The Spree Tunnel connects Kämmerheide near Köpenick with the district of Friedrichshagen. It runs under the Spree, which flows through Müggelsee here.
The tunnel entrance is not really conspicuous, which is perhaps also due to the fact that my gaze first falls on the water. The terrace on the shore invites you to make yourself comfortable on a bench and let your gaze wander over the water. Only at second glance does the rather inconspicuous entrance to the Friedrichshagen pedestrian tunnel catch my eye.
Spree Tunnel Friedrichshagen – the development
In the countryside just outside Berlin, the village of Friedrichshagen was a popular excursion destination around 1900. At that time, the Prahmfähre, a steam-powered chain ferry, connected Pfeiffergasse with an excursion pub to the other side of the Spree and the Spindler Tower located there.
On weekends, it could get really crowded. The ferry could transport 265 people, but when 40,000 excursionists were on site at peak times, there were considerable waiting times. So it was clear that a solution would have to be found soon. There were calls for a bridge or tunnel. A larger ferry or even another ferry connection was quickly ruled out; shipping traffic was already affected by the commuting ferry as it was.
Due to the existing shipping, the relevant authority rejected a bridge with a clearance of 14 meters. With the founding of Greater Berlin, the responsibilities changed and in 1925 it was decided to build a tunnel.
The tunnel construction
The tunnel under the Mügelspree was built from 1926-27 according to a design by the Berlin Bridge Construction Office.
A process was used that had never before been used in Germany. The first reinforced concrete tunnel was built in a caisson construction using compressed air. Since shipping traffic had to continue, it was decided to construct the tunnel tube in two parts on land.
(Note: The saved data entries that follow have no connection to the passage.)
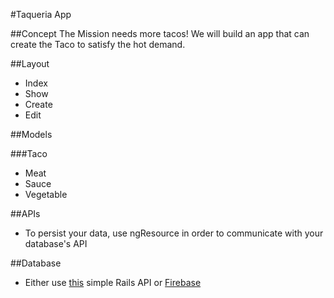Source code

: #Taqueria App

##Concept
The Mission needs more tacos! We will build an app that can create the Taco to satisfy the hot demand.

##Layout

* Index
* Show
* Create
* Edit

##Models

###Taco
* Meat
* Sauce
* Vegetable

##APIs
* To persist your data, use ngResource in order to communicate with your database's API

##Database
* Either use [this](#) simple Rails API or [Firebase](https://www.firebase.com/docs/web/quickstart.html)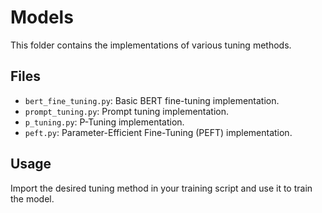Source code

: # Models

This folder contains the implementations of various tuning methods.

## Files

- `bert_fine_tuning.py`: Basic BERT fine-tuning implementation.
- `prompt_tuning.py`: Prompt tuning implementation.
- `p_tuning.py`: P-Tuning implementation.
- `peft.py`: Parameter-Efficient Fine-Tuning (PEFT) implementation.

## Usage

Import the desired tuning method in your training script and use it to train the model.
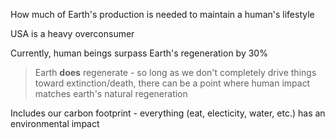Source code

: How much of Earth's production is needed to maintain a human's lifestyle

USA is a heavy overconsumer

Currently, human beings surpass Earth's regeneration by 30%

> Earth **does** regenerate - so long as we don't completely drive things toward extinction/death, there can be a point where human impact matches earth's natural regeneration

Includes our carbon footprint - everything (eat, electicity, water, etc.) has an environmental impact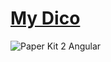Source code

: # [My Dico ](https://demos.creative-tim.com/paper-kit-2-angular/)


![Paper Kit 2 Angular](https://00f74ba44bf2c73ee26c1e26ba05149a6d59856914-apidata.googleusercontent.com/download/storage/v1/b/staging.leboncoin-djiboutien.appspot.com/o/Capture%20du%202021-11-24%2021-19-17.png?jk=AFshE3WFD6zxGKImWsCwm5UGs6A_seo3PEFjiDfuxgvH1WIc62Q1qAB-4H2OEJnYH7X17SulCYUG1TjHBz4eV1pwoIe0QcT8nt6KqAGepV3sRvf-_bPmIA9wlZPp7fNNwD5Ez7PJv8I08P9lTCNuGesUCjQmIewAeAkmxUJwxgRY5eKh_vuMd9843n_si0vxrNq7Cr5aXQB1HaL7tCFjdi_7pi9TkeCGqrmaZsLA5RFW7Zpv33OieWX17Ao305a1mpknHlzbYN9JF1RrewF2JAv3dJ3FfjUjdDCASwlQvTCMshYl8Bu5kJp_QRdg7nrnbhvIB5M2DQxVepXWZoXvE4BDCxW4pmVQoUiHxBT0AXQ6gwrP_pRrH7j84D-yefgRK9gG0MpMpFYHe35jvajnHnoj0hTE18SBvBHYsJeCh173dwMcnyjOu5pKRAjBEa_pDRLe_KTGXcts3SxhgE1DN6bhSLdqfee0gK2cYdO6usGLGZWH8GaHN35b4Cyn15RFPsVYmN2xNBCUbCh6S5J_JynbNmS1VVN6vzeWqPy4AScym3c_W_C-evupC-n8BhhqcSeR_Z-e9h-DcmdsexUWw8T3DWppXeO3On4eL54-nT08hD8MX7Zxl9LkoxiWti0gQXptKCW5lfq7aGLtXPw2s1m2fQtU03jptTGMEKTpPOgGUOb2foqtM2AfP8FMgoMWHWGHyr-0gt8lJmK3WXWe2k1Vbv3QP8R_ALZ5jZQCAbf3iQmJrbrReNV_kw-vng4gn_ERvbCRp9IZeGz16IYqUfh0LFFJcxgGOzByjsRa-zsRdOR-DQUyCf6nvlL05jK_pYbVy_I15Hkscalg3pAKMr5hTBm71rOUGYsB5i4QMcxnS98x10SuSHTTMbFGKHe0B_GeYP3NWbu1z86_6uxTziWXCxDmW3Q8LLS2k-dHJmNDJlnuCluYRSWB-hP93c0D8FMAqAqdHvq7kl8_TGBZwb9nWtLL6JlK0OZA3mN2lzUfMgtMa-4bN-_OR5hsn5RYIvHRbEgZYev48A&isca=1 "Paper Kit 2 Angular Free")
There were two reinforced concrete caissons, each of which was lowered to the desired depth within 34 days using compressed air. Only at their final position under water were the halves joined together.
The tunnel tubes are overfilled by about 1.5 meters. The difference in height between the tunnel floor and the water level is 8.4 meters. The upper edge of the structure is about 4 meters below the water level. The tunnel is 120 meters long and can be used only by stair access. There are ramps so that bicycles can be pushed.
History around the pedestrian tunnel
In April 1945, some Nazis tried to blow up the Spree Tunnel. A communist discovered the fuse and managed to cut it.
The southern tunnel exit was damaged by a bomb at the end of World War II, but the tunnel remained accessible.
Walk under the Müggelspree
After enjoying the beautiful view of the Müggelsee for a while, we were drawn to the entrance of the tunnel.
The entrance looks run down, although the last renovation was not so long ago. The lettering “Built and sunk 1926” is smeared and hardly recognizable.
A steep staircase leads into the tunnel. At the edge there is a gutter and a narrow concrete strip that is just enough to push a bicycle on. Strollers have to be carried, wheelchairs can only be carried down the tunnel stairs. The installation of an elevator is probably not possible for structural reasons and another solution (how about a stair lift??) has not yet been found.
For us it goes down into the tiled tunnel. It’s only a few steps through the tunnel tube until we’re back on the other side and have crossed a historic structure. I don’t think many users think when they walk through down here what an engineering feat tunneling was in its day.
We use the time on the other side of the Müggelspree for a short walk, just as the visitors did more than 100 years ago after their trip with the ferry.